Everywhere you look, the political news is good for Republicans.
And yet, Mitch McConnell is still nervous.
“People are thinking: Is there any way we can screw this up,” the Senate minority leader said on Tuesday. “Well, it’s always possible. And so part of my job is to try to prevent us from screwing this up by nominating people for the Senate who can win the primary, but can’t win the general.”
He’s not wrong! And there’s plenty of relatively recent history McConnell can point to as evidence of the dangers of picking the wrong nominee.
In 2010, Delaware Republicans opted for an unknown conservative named Christine O’Donnell rather than longtime GOP politician Mike Castle as their nominee. O’Donnell, who infamously ran an ad declaring that she was “not a witch,” lost to Democratic Sen. Chris Coons by a large margin in the general election.
Two years later, Missouri Republicans chose then-Rep. Todd Akin as their nominee. Akin quickly disqualified himself with comments about “legitimate rape.” Democratic Sen. Claire McCaskill won the general election easily.
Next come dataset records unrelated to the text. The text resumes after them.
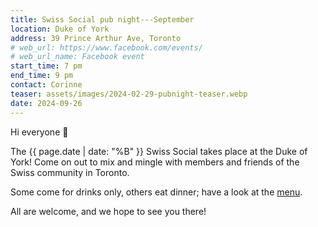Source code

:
 ```yaml
---
title: Swiss Social pub night---September
location: Duke of York
address: 39 Prince Arthur Ave, Toronto
# web_url: https://www.facebook.com/events/
# web_url_name: Facebook event
start_time: 7 pm
end_time: 9 pm
contact: Corinne
teaser: assets/images/2024-02-29-pubnight-teaser.webp
date: 2024-09-26
---
```


Hi everyone :slightly_smiling_face:

The {{ page.date | date: "%B" }} Swiss Social takes place at the Duke of York!
Come on out to mix and mingle with members and friends of the Swiss community
in Toronto.

Some come for drinks only, others eat dinner; have a look at the [menu].

All are welcome, and we hope to see you there! <!-- Please RSVP on [Facebook]. -->

[menu]: <https://dukepubs.ca/duke-of-york/>
[facebook]: <{{ page.web_url }}>
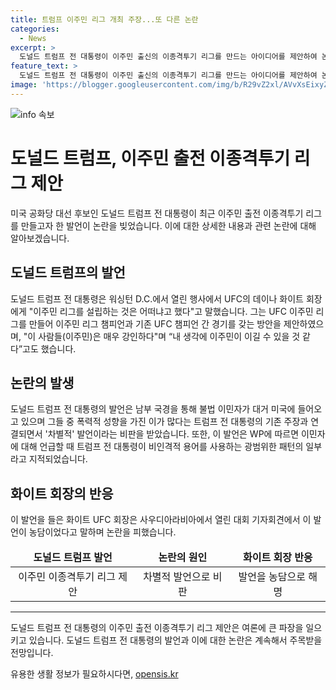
 ```yaml
---
title: 트럼프 이주민 리그 개최 주장...또 다른 논란
categories:
  - News
excerpt: >
  도널드 트럼프 전 대통령이 이주민 출신의 이종격투기 리그를 만드는 아이디어를 제안하여 논란을 빚었습니다. 그는 이주민 리그와 기존 UFC 챔피언의 경기를 제안하며 이주민은 강인하며 승리할 수 있다고 주장했습니다. 이 발언은 트럼프 전 대통령의 이민 관련 발언과 연결되어 차별적이라는 비판을 받았으며, 이를 일컬어 비인격적 용어 사용의 일부로 지적되기도 했습니다. UFC 회장은 이 발언을 농담이라고 밝혔습니다.
feature_text: >
  도널드 트럼프 전 대통령이 이주민 출신의 이종격투기 리그를 만드는 아이디어를 제안하여 논란을 빚었습니다. 그는 이주민 리그와 기존 UFC 챔피언의 경기를 제안하며 이주민은 강인하며 승리할 수 있다고 주장했습니다. 이 발언은 트럼프 전 대통령의 이민 관련 발언과 연결되어 차별적이라는 비판을 받았으며, 이를 일컬어 비인격적 용어 사용의 일부로 지적되기도 했습니다. UFC 회장은 이 발언을 농담이라고 밝혔습니다.
image: 'https://blogger.googleusercontent.com/img/b/R29vZ2xl/AVvXsEixyZcFfHzMRdzZMjFBmAUKJYCLCGyLL1o632UiGVXcaFdKo_bkvkuCioo0uUKlGfBVcT3P84aROyZIXSBEx3Aw5nCQ3pTgDom1WDC4m8eifvWiAmWEEVb4x6G_l8C0QH225ldMjyaFvpxGEBGNO37VmDTDMHGhJPq73UglMfDca1-0aw/s1600/blogspot.png'
---
```


<p><img src="https://blogger.googleusercontent.com/img/b/R29vZ2xl/AVvXsEixyZcFfHzMRdzZMjFBmAUKJYCLCGyLL1o632UiGVXcaFdKo_bkvkuCioo0uUKlGfBVcT3P84aROyZIXSBEx3Aw5nCQ3pTgDom1WDC4m8eifvWiAmWEEVb4x6G_l8C0QH225ldMjyaFvpxGEBGNO37VmDTDMHGhJPq73UglMfDca1-0aw/s1600/blogspot.png" alt="info 속보" /></p>

<h1 data-ke-size="size26">도널드 트럼프, 이주민 출전 이종격투기 리그 제안</h1>

<p data-ke-size="size16">미국 공화당 대선 후보인 도널드 트럼프 전 대통령이 최근 이주민 출전 이종격투기 리그를 만들고자 한 발언이 논란을 빚었습니다. 이에 대한 상세한 내용과 관련 논란에 대해 알아보겠습니다.</p>

<h2 data-ke-size="size24">도널드 트럼프의 발언</h2>

<p data-ke-size="size16">도널드 트럼프 전 대통령은 워싱턴 D.C.에서 열린 행사에서 UFC의 데이나 화이트 회장에게 "이주민 리그를 설립하는 것은 어떠냐고 했다"고 말했습니다. 그는 UFC 이주민 리그를 만들어 이주민 리그 챔피언과 기존 UFC 챔피언 간 경기를 갖는 방안을 제안하였으며, "이 사람들(이주민)은 매우 강인하다"며 “내 생각에 이주민이 이길 수 있을 것 같다”고도 했습니다.</p>

<h2 data-ke-size="size24">논란의 발생</h2>

<p data-ke-size="size16">도널드 트럼프 전 대통령의 발언은 남부 국경을 통해 불법 이민자가 대거 미국에 들어오고 있으며 그들 중 폭력적 성향을 가진 이가 많다는 트럼프 전 대통령의 기존 주장과 연결되면서 '차별적' 발언이라는 비판을 받았습니다. 또한, 이 발언은 WP에 따르면 이민자에 대해 언급할 때 트럼프 전 대통령이 비인격적 용어를 사용하는 광범위한 패턴의 일부라고 지적되었습니다.</p>

<h2 data-ke-size="size24">화이트 회장의 반응</h2>

<p data-ke-size="size16">이 발언을 들은 화이트 UFC 회장은 사우디아라비아에서 열린 대회 기자회견에서 이 발언이 농담이었다고 말하며 논란을 피했습니다.</p>

<table>
<thead>
  <tr>
    <td style="text-align: center; height: 17px;"><b>도널드 트럼프 발언</b></td>
    <td style="text-align: center; height: 17px;"><b>논란의 원인</b></td>
    <td style="text-align: center; height: 17px;"><b>화이트 회장 반응</b></td>
  </tr>
</thead>
<tbody>
  <tr>
    <td style="text-align: center; height: 17px;">이주민 이종격투기 리그 제안</td>
    <td style="text-align: center; height: 17px;">차별적 발언으로 비판</td>
    <td style="text-align: center; height: 17px;">발언을 농담으로 해명</td>
  </tr>
</tbody>
</table>

<hr>

<p data-ke-size="size16">도널드 트럼프 전 대통령의 이주민 출전 이종격투기 리그 제안은 여론에 큰 파장을 일으키고 있습니다. 도널드 트럼프 전 대통령의 발언과 이에 대한 논란은 계속해서 주목받을 전망입니다.</p>
유용한 생활 정보가 필요하시다면, <a href="https://opensis.kr" rel="dofollow">opensis.kr</a>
Missouri – past and present – is likely on McConnell’s mind these days. With Republican Sen. Roy Blunt retiring, the current polling frontrunner in the race is former Gov. Eric Greitens.
The problem? Greitens resigned under pressure in 2018 after acknowledging an extramarital affair and facing allegations of blackmail, which he denied.
“It is not conservative to tie a woman up in your basement and assault her,” said Rep. Vicky Hartzler, who is also running for the seat, referring to Greitens’ scandal. (Greitens told CNN in a recent interview that he did “absolutely” nothing wrong.)
Republicans have expressed concern that if Greitens is their Senate nominee, they could well lose a seat that, based on recent presidential voting patterns, should be an easy hold for them. But many of those same Republicans admit that they may not be able to stop Greitens from winning.
While Missouri is clearly the stickiest wicket for McConnell – and Republicans more generally – contested primaries in Ohio, Pennsylvania and North Carolina all present some level of political peril for the likes of McConnell, depending on who the party chooses to nominate.
Looming over all this is former President Donald Trump, who has made clear that he plans to be actively involved in the 2022 primary season. Trump and McConnell are already on opposite sides of the Alaska Senate race, for instance, with McConnell supporting Sen. Lisa Murkowski and Trump backing challenger Kelly Tshibaka.
The Point: Things looks very good for McConnell and Senate Republicans. But Trump and the GOP base voters who are loyal to him represent a massive x-factor that could badly complicate the party’s math.